EXERCISE DESCRIPTION:
Lines holding the string "catch" are the ones to copy from this listing.

DATA RECORDS:
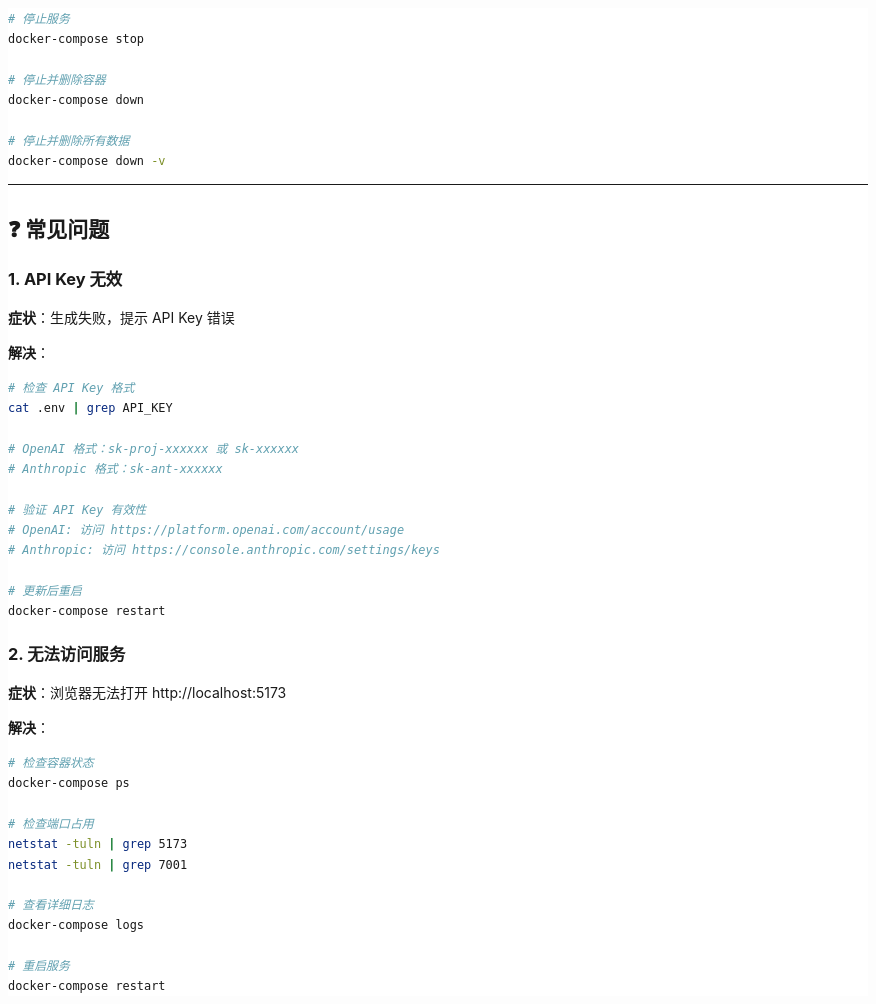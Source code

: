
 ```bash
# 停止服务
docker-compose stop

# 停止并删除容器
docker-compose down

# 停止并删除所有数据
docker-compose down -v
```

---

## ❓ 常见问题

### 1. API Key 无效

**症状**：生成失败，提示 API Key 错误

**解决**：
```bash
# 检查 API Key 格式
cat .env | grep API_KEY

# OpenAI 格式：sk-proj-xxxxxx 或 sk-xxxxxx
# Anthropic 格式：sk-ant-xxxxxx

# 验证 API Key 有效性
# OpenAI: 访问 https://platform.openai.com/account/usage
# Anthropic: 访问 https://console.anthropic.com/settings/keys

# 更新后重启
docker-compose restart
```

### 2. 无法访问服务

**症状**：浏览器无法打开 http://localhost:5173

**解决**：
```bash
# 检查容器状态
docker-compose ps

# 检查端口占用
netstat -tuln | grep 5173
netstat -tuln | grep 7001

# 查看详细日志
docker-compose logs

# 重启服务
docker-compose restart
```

==

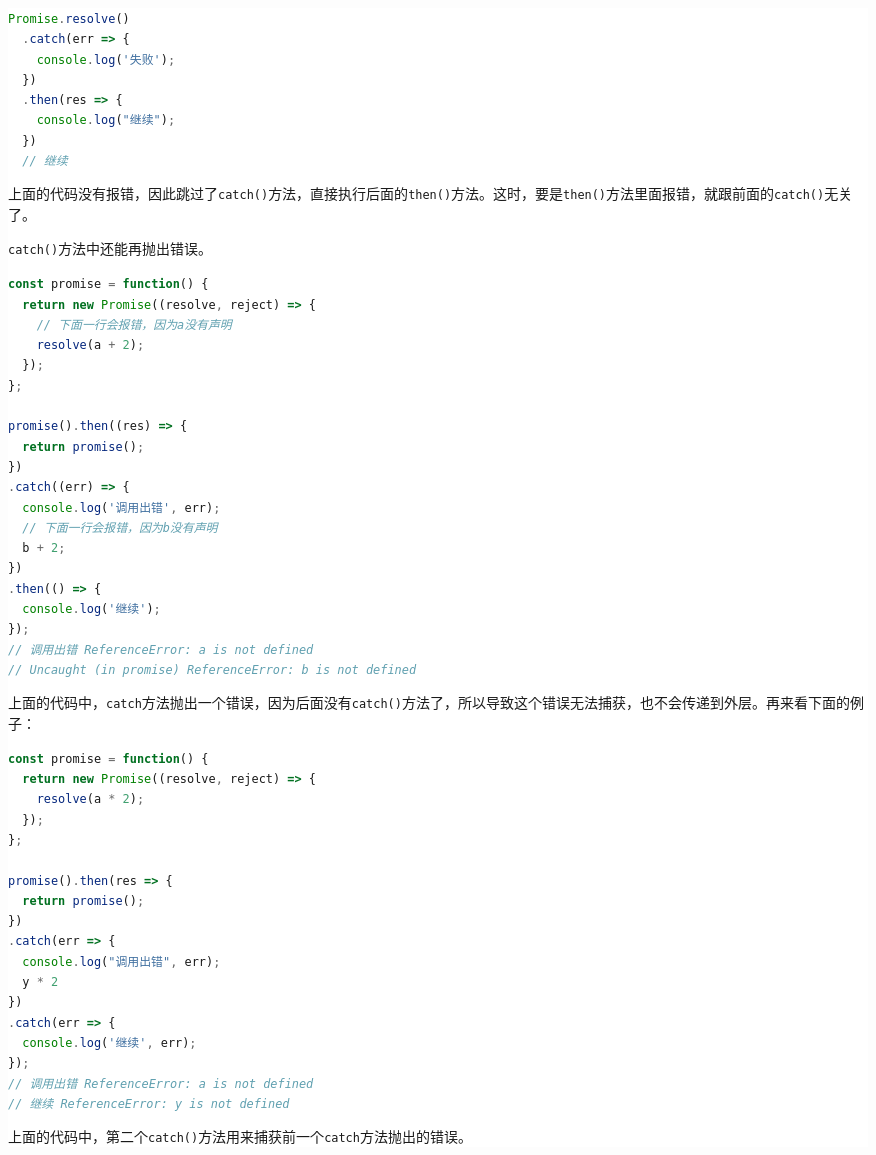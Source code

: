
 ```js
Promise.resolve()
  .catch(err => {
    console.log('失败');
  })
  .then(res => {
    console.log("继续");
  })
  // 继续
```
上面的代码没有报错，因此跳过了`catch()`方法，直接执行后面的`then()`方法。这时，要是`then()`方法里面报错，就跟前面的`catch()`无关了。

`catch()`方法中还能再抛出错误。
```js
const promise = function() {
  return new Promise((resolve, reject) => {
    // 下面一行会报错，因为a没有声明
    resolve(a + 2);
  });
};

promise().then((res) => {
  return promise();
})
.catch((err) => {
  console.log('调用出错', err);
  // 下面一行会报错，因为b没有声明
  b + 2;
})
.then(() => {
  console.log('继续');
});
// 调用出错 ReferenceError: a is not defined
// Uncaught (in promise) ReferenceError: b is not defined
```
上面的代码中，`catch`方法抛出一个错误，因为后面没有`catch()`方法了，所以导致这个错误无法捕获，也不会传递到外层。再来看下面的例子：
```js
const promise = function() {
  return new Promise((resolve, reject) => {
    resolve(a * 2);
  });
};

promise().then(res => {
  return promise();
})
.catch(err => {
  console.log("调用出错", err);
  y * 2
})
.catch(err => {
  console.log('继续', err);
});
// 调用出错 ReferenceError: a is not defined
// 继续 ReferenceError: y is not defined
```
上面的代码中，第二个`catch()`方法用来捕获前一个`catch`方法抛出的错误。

==

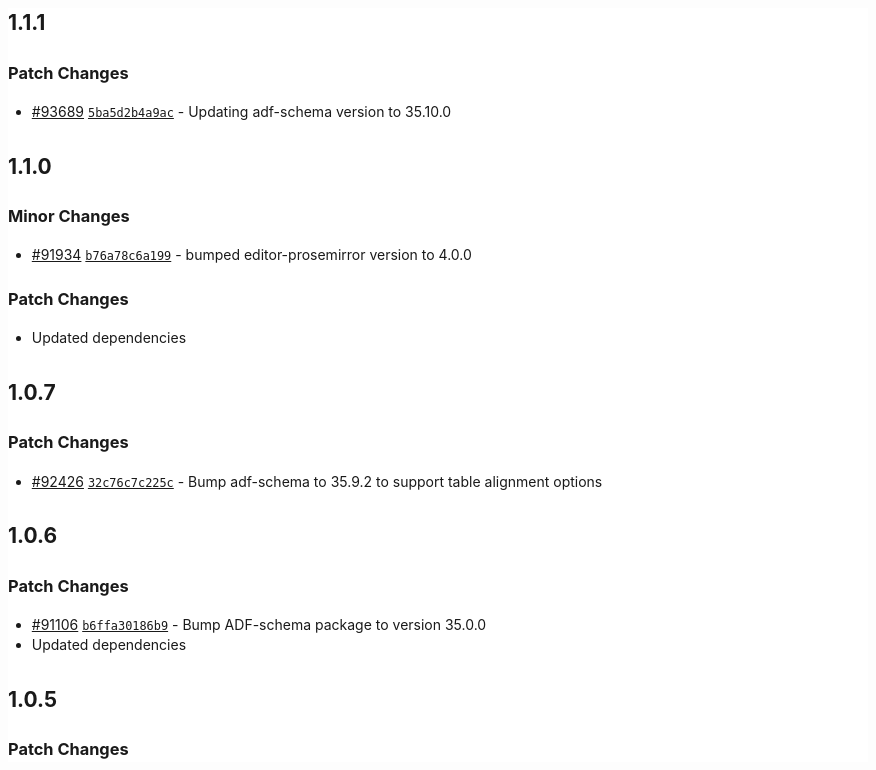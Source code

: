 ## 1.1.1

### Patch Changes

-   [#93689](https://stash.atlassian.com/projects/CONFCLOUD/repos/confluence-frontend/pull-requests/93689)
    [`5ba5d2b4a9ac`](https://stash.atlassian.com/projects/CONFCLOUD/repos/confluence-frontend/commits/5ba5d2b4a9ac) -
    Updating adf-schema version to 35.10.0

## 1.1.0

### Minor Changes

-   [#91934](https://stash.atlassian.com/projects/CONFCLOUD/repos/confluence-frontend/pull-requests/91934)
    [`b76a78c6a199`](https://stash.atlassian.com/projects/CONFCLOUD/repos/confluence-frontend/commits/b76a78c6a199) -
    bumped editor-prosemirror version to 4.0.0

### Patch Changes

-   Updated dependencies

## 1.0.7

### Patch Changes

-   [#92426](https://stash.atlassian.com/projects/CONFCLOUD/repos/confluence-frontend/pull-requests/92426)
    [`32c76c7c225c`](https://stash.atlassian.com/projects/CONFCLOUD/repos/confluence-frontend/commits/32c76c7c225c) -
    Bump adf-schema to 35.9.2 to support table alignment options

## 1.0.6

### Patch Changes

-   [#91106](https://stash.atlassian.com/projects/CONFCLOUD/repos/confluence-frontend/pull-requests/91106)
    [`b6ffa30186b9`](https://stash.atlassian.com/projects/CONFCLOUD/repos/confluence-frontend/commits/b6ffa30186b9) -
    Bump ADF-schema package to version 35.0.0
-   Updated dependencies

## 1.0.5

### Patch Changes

FINISHED TASK:
  .catch(err => {
上面的代码没有报错，因此跳过了`catch()`方法，直接执行后面的`then()`方法。这时，要是`then()`方法里面报错，就跟前面的`catch()`无关了。
`catch()`方法中还能再抛出错误。
.catch((err) => {
上面的代码中，`catch`方法抛出一个错误，因为后面没有`catch()`方法了，所以导致这个错误无法捕获，也不会传递到外层。再来看下面的例子：
.catch(err => {
.catch(err => {
上面的代码中，第二个`catch()`方法用来捕获前一个`catch`方法抛出的错误。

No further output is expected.